Elias et al. (2007) examined uplifted benches on the Lebanese coast between Sarafand and Tripolis, including areas near Tabarja (~20 km NE of Beirut). They estimated that ~80 cm of uplift occurred on the lowest bench (B1) in the 6th century CE. Deep-towed sonar data collected offshore showed fresh west-facing fault scarps cutting across the otherwise smooth seafloor, which they associated with seismic activity along the newly identified offshore Mount Lebanon Thrust Fault system. They concluded that ~100–150 km of this fault ruptured in 551 CE, generating an earthquake with a moment magnitude (M_w) of ~7.5.

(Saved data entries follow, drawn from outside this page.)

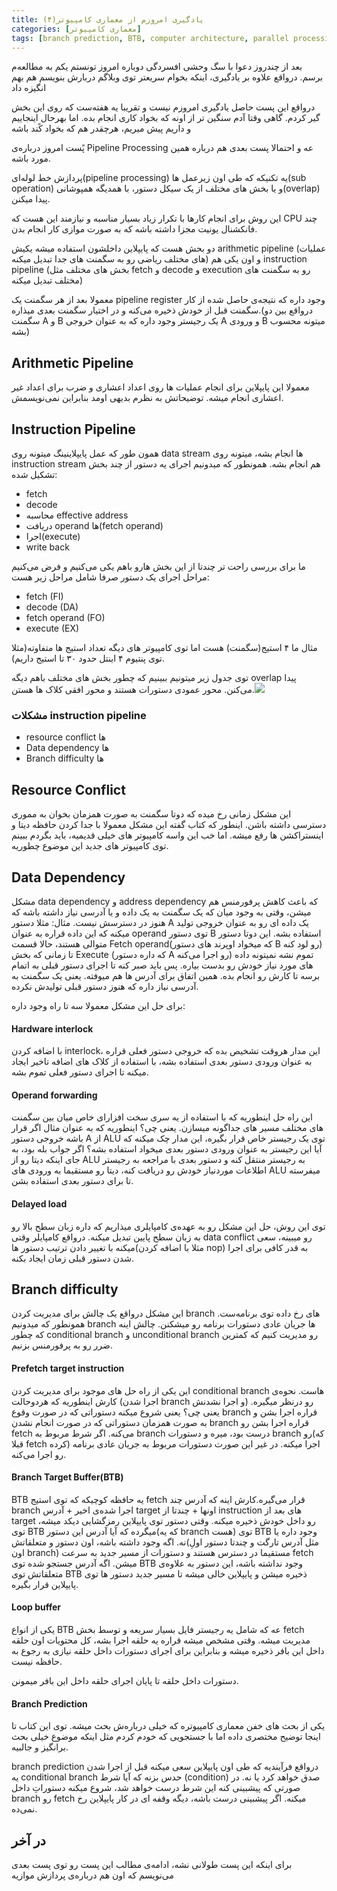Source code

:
 ```yaml
---
title: یادگیری امروزم از معماری کامپیوتر(۴)
categories: [معماری کامپیوتر]
tags: [branch prediction, BTB, computer architecture, parallel processing, pipeline processing, معماری کامپیوتر]
---
```


بعد از چندروز دعوا با سگ وحشی افسردگی دوباره امروز تونستم یکم به 
مطالعه‌م برسم. درواقع علاوه بر یادگیری، اینکه بخوام سریعتر توی وبلاگم 
دربارش بنویسم هم بهم انگیزه داد

درواقع این پست حاصل یادگیری امروزم نیست و تقریبا یه هفته‌ست که روی 
این بخش گیر کردم. گاهی وقتا آدم سنگین تر از اونه که بخواد کاری انجام 
بده. اما بهرحال اینجاییم و داریم پیش میریم، هرچقدر هم که بخواد کًند باشه

پًست امروز درباره‌ی Pipeline Processing عه و احتمالا پست بعدی هم درباره همین مورد باشه.

پردازش خط لوله‌ای(pipeline processing) یه تکنیکه که طی اون زیرعمل 
ها(sub operation) و یا بخش های مختلف از یک سیکل دستور، با همدیگه 
همپوشانی(overlap) پیدا میکنن.

این روش برای انجام کارها با تکرار زیاد بسیار مناسبه و نیازمند این هست
که CPU چند فانکشنال یونیت مجزا داشته باشه که به صورت موازی کار انجام 
بدن. 

دو بحش هست که پایپلاین داخلشون استفاده میشه یکیش arithmetic pipeline 
(عملیات های مختلف ریاضی رو به سگمنت های جدا تبدیل میکنه) و اون یکی هم 
instruction pipeline (بخش های مختلف مثل fetch و decode و execution رو به
سگمنت های مختلف تبدیل میکنه)

معمولا بعد از هر سگمنت یک pipeline register وجود داره که نتیجه‌ی حاصل
شده از کار سگمنت قبل از خودش ذخیره می‌کنه و در اختیار سگمنت بعدی 
میذاره.(درواقع بین دو سگمنت A و B یک رجیستر وجود داره که به عنوان خروجی A
و ورودی B میتونه محسوب بشه)

## Arithmetic Pipeline

معمولا این پایپلاین برای انجام عملیات ها روی اعداد اعشاری و ضرب برای 
اعداد غیر اعشاری انجام میشه. توضیحاتش به نظرم بدیهی اومد بنابراین 
نمی‌نویسمش.

## Instruction Pipeline

همون طور که عمل پایپلاینینگ میتونه روی data stream ها انجام بشه، 
میتونه روی instruction stream هم انجام بشه. همونطور که میدونیم اجرای یه 
دستور از چند بخش تشکیل شده:

+ fetch
+ decode
+ محاسبه effective address 
+ دریافت operand ها(fetch operand)
+ اجرا(execute) 
+ write back

ما برای بررسی راحت تر چندتا از این بخش هارو باهم یکی می‌کنیم و فرض می‌کنیم مراحل اجرای یک دستور صرفا شامل مراحل زیر هست:

+ fetch (FI)
+ decode (DA)
+ fetch operand (FO)
+ execute (EX)

مثال ما ۴ استیج(سگمنت) هست اما توی کامپیوتر های دیگه تعداد استیج ها متفاوته(مثلا توی پنتیوم ۴ اینتل حدود ۳۰ تا استیج داریم).

توی جدول زیر میتونیم ببینیم که چطور بخش های مختلف باهم دیگه overlap 
پیدا می‌کنن. محور عمودی دستورات هستند و محور افقی کلاک ها هستن.![](https://seedpuller.space/wp-content/uploads/2020/04/image.png)

### مشکلات instruction pipeline

+ resource conflict ها
+ Data dependency ها
+ Branch difficulty ها

## Resource Conflict

این مشکل زمانی رخ میده که دوتا سگمنت به صورت همزمان بخوان به مموری 
دسترسی داشته باشن. اینطور که کتاب گفته این مشکل معمولا با جدا کردن حافظه
دیتا و اینستراکشن ها رفع میشه. اما خب این واسه کامپیوتر های خیلی 
قدیمیه، باید بگردم ببینم توی کامپیوتر های جدید این موضوع چطوریه.

## Data Dependency

مشکل data dependency و address dependency که باعث کاهش پرفورمنس هم 
میشن، وقتی به وجود میان که یک سگمنت به یک داده و یا آدرسی نیاز داشته 
باشه که هنوز در دسترسش نیست. مثال: مثلا دستور A یک داده ای رو به عنوان 
خروجی تولید میکنه که این داده قراره به عنوان operand توی دستور B استفاده
بشه. این دوتا دستور متوالی هستند،  حالا قسمت Fetch operand(که میخواد 
اوپرند های دستور B رو لود کنه) تا زمانی که بخش Execute (که داره دستور A 
رو اجرا می‌کنه) تموم نشه نمیتونه داده های مورد نیاز خودش رو بدست بیاره. 
پس باید صبر کنه تا اجرای دستور قبلی به اتمام برسه تا کارش رو انجام بده. 
همین اتفاق برای آدرس ها هم میوفته. یعنی یک سگمنت به آدرسی نیاز داره که 
هنوز دستور قبلی تولیدش نکرده.

برای حل این مشکل معمولا سه تا راه وجود داره:

#### Hardware interlock

با اضافه کردن interlock، این مدار هروقت تشخیص بده که خروجی دستور فعلی
قراره به عنوان ورودی دستور بعدی استفاده بشه، با استفاده از کلاک های 
اضافه تاخیر ایجاد میکنه تا اجرای دستور فعلی تموم بشه.

#### Operand forwarding

این راه حل اینطوریه که با استفاده از یه سری سخت افزارای خاص میان بین 
سگمنت های مختلف مسیر های جداگونه میسازن. یعنی چی؟ اینطوریه که به عنوان 
مثال اگر قرار باشه خروجی دستور A از ALU توی یک رجیستر خاص قرار بگیره، 
این مدار چک میکنه که آیا این رجیستر به عنوان ورودی دستور بعدی میخواد 
استفاده بشه؟ اگر جواب بله بود، به جای اینکه دیتا رو از ALU به رجیستر 
منتقل کنه و دستور بعدی با مراجعه به رجیستر اطلاعات موردنیاز خودش رو 
دریافت کنه، دیتا رو مستقیما به ورودی های ALU میفرسته تا برای دستور بعدی 
استفاده بشن.

#### Delayed load

توی این روش، حل این مشکل رو به عهده‌ی کامپایلری میذاریم که داره زبان 
سطح بالا رو به زبان سطح پایین تبدیل میکنه. درواقع کامپایلر وقتی data 
conflict رو میبینه، سعی میکنه با تغییر دادن ترتیب دستور ها(مثلا با اضافه
کردن nop) به قدر کافی برای اجرا شدن دستور قبلی زمان ایجاد بکنه.

## Branch difficulty 

این مشکل درواقع یک چالش برای مدیریت کردن branch های رخ داده توی 
برنامه‌ست. همونطور که میدونیم branch ها جریان عادی دستورات برنامه رو 
میشکنن. چالش اینه که چطور conditional branch و unconditional branch رو 
مدیریت کنیم که کمترین ضرر رو به پرفورمنس بزنیم.

#### Prefetch target instruction

این یکی از راه حل های موجود برای مدیریت کردن conditional branch هاست.
نحوه‌ی کارش اینطوریه که هردوحالت (اجرا شدن branch و اجرا نشدنش) رو 
درنظر میگیره. یعنی چی؟ یعنی شروع میکنه دستوراتی که در صورت وقوع branch 
قراره اجرا بشن و به صورت همزمان دستوراتی که در صورت انجام نشدن branch 
قراره اجرا بشن رو fetch می‌کنه. اگر شرط مربوط به branch درست بود، میره و
دستورات branch رو(که قبلا fetch کرده) اجرا میکنه. در غیر این صورت 
دستورات مربوط به جریان عادی برنامه رو اجرا می‌کنه.

#### Branch Target Buffer(BTB)

BTB یه حافظه کوچیکه که توی استیج fetch قرار می‌گیره.کارش اینه که آدرس
چند branch اجرا شده‌ی اخیر + آدرس target اونها + چندتا از instruction 
های بعد از target رو داخل خودش ذخیره میکنه. وقتی دستور توی پایپلاین 
رمزگشایی دیکد میشه، توی BTB میگرده که آیا آدرس این دستور(که یه branch 
هست) توی BTB وجود داره یا نه. اگه وجود داشته باشه، اون دستور و 
متعلقاتش(مثل آدرس تارگت و چندتا دستور اولِ اون branch) مستقیما در دسترس 
هستند و دستورات از مسیر جدید به سرعت fetch میشن. اگه آدرس جستجو شده توی 
BTB وجود نداشته باشه، این دستور به علاوه‌ی متعلقاتش توی BTB ذخیره میشن و
پایپلاین خالی میشه تا مسیر جدید دستور ها توی پایپلاین قرار بگیره.

#### Loop buffer

یکی از انواع BTB عه که شامل یه رجیستر فایل بسیار سریعه و توسط بخش 
fetch مدیریت میشه. وقتی مشخص میشه قراره یه حلقه اجرا بشه، کل محتویات اون
حلقه داخل این بافر ذخیره میشه و بنابراین برای اجرای دستورات داخل حلقه 
نیازی به رجوع به حافظه نیست.

دستورات داخل حلقه تا پایان اجرای حلقه داخل این بافر میمونن.

#### Branch Prediction

یکی از بحث های خفن معماری کامپیوتره که خیلی درباره‌ش بحث میشه. توی 
این کتاب تا اینجا توضیح مختصری داده اما با جستجویی که خودم کردم مثل 
اینکه موضوع خیلی بحث برانگیز و جالبیه.

branch prediction درواقع فرآیندیه که طی اون پایپلاین سعی میکنه قبل از
اجرا شدن یه conditional branch حدس بزنه که آیا شرط (condition) صدق 
خواهد کرد یا نه. در صورتی که پیشبینی کنه این شرط درست خواهد شد، شروع 
میکنه دستوراتِ داخل branch رو fetch میکنه. اگر پیشبینی درست باشه،‌ دیگه 
وقفه ای در کار پایپلاین رخ نمی‌ده.

## در آخر

برای اینکه این پست طولانی نشه، ادامه‌ی مطالب این پست رو توی پست بعدی می‌نویسم که اون هم درباره‌ی پردازش موازیه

Previous researchers had suggested that elevated fossil benches along the Lebanese coast (mostly between Beirut and Tripolis) were formed by past earthquake activity. Morhange et al. (2006) used radiocarbon dating of fossil vermetids on the tops of these benches to determine when they were last in the subtidal zone (approximately mean sea level). By integrating these dates with seismic evidence, Elias et al. (2007) concluded that the well-documented 551 Beirut earthquake caused 80 ± 30 cm of uplift of the lowest bench (B1) during that seismic event.

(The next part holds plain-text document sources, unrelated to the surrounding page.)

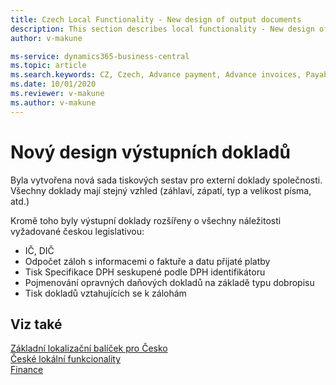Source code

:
 ```yaml
---
title: Czech Local Functionality - New design of output documents 
description: This section describes local functionality - New design of output documents.
author: v-makune

ms-service: dynamics365-business-central
ms.topic: article
ms.search.keywords: CZ, Czech, Advance payment, Advance invoices, Payables, Finance,  Cash, EET, Cash Desk
ms.date: 10/01/2020
ms.reviewer: v-makune
ms.author: v-makune
---
```



# Nový design výstupních dokladů

Byla vytvořena nová sada tiskových sestav pro externí doklady společnosti.
Všechny doklady mají stejný vzhled (záhlaví, zápatí, typ a velikost písma, atd.)  

Kromě toho byly výstupní doklady rozšířeny o všechny náležitosti vyžadované českou legislativou:  

- IČ, DIČ
- Odpočet záloh s informacemi o faktuře a datu přijaté platby
- Tisk Specifikace DPH seskupené podle DPH identifikátoru
- Pojmenování opravných daňových dokladů na základě typu dobropisu
- Tisk dokladů vztahujících se k zálohám

## Viz také

[Základní lokalizační balíček pro Česko](ui-extensions-core-localization-pack-cz.md)  
[České lokální funkcionality](czech-local-functionality.md)  
[Finance](../../finance.md)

Fig. DR7 Elias et al (2007) Supplemental

Figure DR7

Death age probability distribution of 17, 14C calibrated Vermetid death ages on
"B1" bench between Beirut and Palmier Island (sum probability, normalized to unit height).

Elias et al (2007) supplemental

Offshore Thrust System

Elias et al (2007) discovered an ~160 km. long offshore thrust system in the process of collecting and analyzing their geophysical data. They termed this new thrust fault system the the Mount Lebanon Thrust.

Figure 2a

Bathymetric map of proximal Lebanese offshore.

Offshore
- Bold red lines are "fresh" seafloor seismic breaks.
- Green line is survey path.
- Box b indicates location of sonar image in Figure 3 above.
Onshore
- Orange lines are locations of elevated benches
- Red dots are sample locations for radiocarbon dating.

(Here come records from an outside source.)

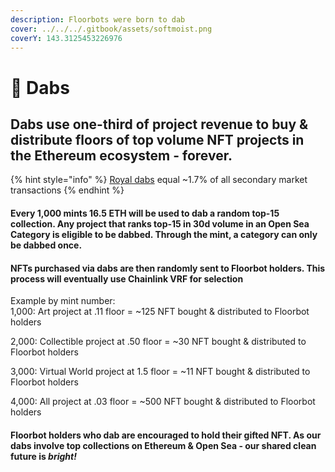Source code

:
 ```yaml
---
description: Floorbots were born to dab
cover: ../../../.gitbook/assets/softmoist.png
coverY: 143.3125453226976
---
```


# 🧼 Dabs

## Dabs use one-third of project revenue to buy & distribute floors of top volume NFT projects in the Ethereum ecosystem - forever.

{% hint style="info" %}
[Royal dabs](royal-dabs.md) equal \~1.7% of all secondary market transactions
{% endhint %}

#### Every 1,000 mints 16.5 ETH will be used to dab a random top-15 collection. Any project that ranks top-15 in 30d volume in an Open Sea Category is eligible to be dabbed. Through the mint, a category can only be dabbed once.

#### NFTs purchased via dabs are then randomly sent to Floorbot holders. This process will eventually use Chainlink VRF for selection

Example by mint number:\
1,000: Art project at .11 floor = \~125 NFT bought & distributed to Floorbot holders

2,000: Collectible project at .50 floor = \~30 NFT bought & distributed to Floorbot holders

3,000: Virtual World project at 1.5 floor = \~11 NFT bought & distributed to Floorbot holders

4,000: All project at .03 floor = \~500 NFT bought & distributed to Floorbot holders

#### Floorbot holders who dab are encouraged to hold their gifted NFT. As our dabs involve top collections on Ethereum & Open Sea - our shared clean future is _bright!_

JW: Image is rotated compared to original publication -

Elias et al (2007)

The deep towed sonar data showed fresh west facing seismogenic fault scarps on the smooth ocean floor which allowed them to map and characterize this thrust system. In commenting on the fault scarps, they stated that

given their geomorphic resemblance to sub-aerial, seismic dip-slip ruptures, and their position near the foot of cumulative bathymetric escarpments, the seismic origin of such submarine breaks is not in doubt, although assessing whether they result from one or several earthquakes will require further investigation.

Figure 3

Seafloor seismic rupture. Sidescan sonar image of "fresh" seismic rupture along base of continental slope west of Damour (box "b" in Fig. 2A). Note sinuous, segmented trace, west-facing main scarp, and smaller parallel scarps on top of east (hanging) wall and away from main scarp base on footwall. Dark shades mark high backscatter. Insonification from top (west).

Elias et al (2007)

They later added that "direct dating of the sea-floor scarps will provide the ultimate proof". They noted that their survey "showed no evidence of submarine landslides except for small-scale slump scars and rockslides on or at the base of steep slopes south of Damour and near Batroun" concluding that it was "possible to rule out the occurrence of a large local submarine landslide as potential sources of historical tsunamis [e.g. in 551 CE] along the Lebanese coast." This last conclusion does not seem justified given the limited amount of side scan sonar data they collected. Further, the textual sources for the 551 CE Beirut Quake spoke of an initial ebbing of the sea which suggests that the tsunami was caused by a large submarine landslide. Nonetheless, the geographic coincidence of the stretch of coast exhibiting uplifted benches with the observed areal extent of submarine fault scarps appears to confirm that the Mount Lebanon Thrust fault was the source of large ancient earthquakes and tsunamis along the coast.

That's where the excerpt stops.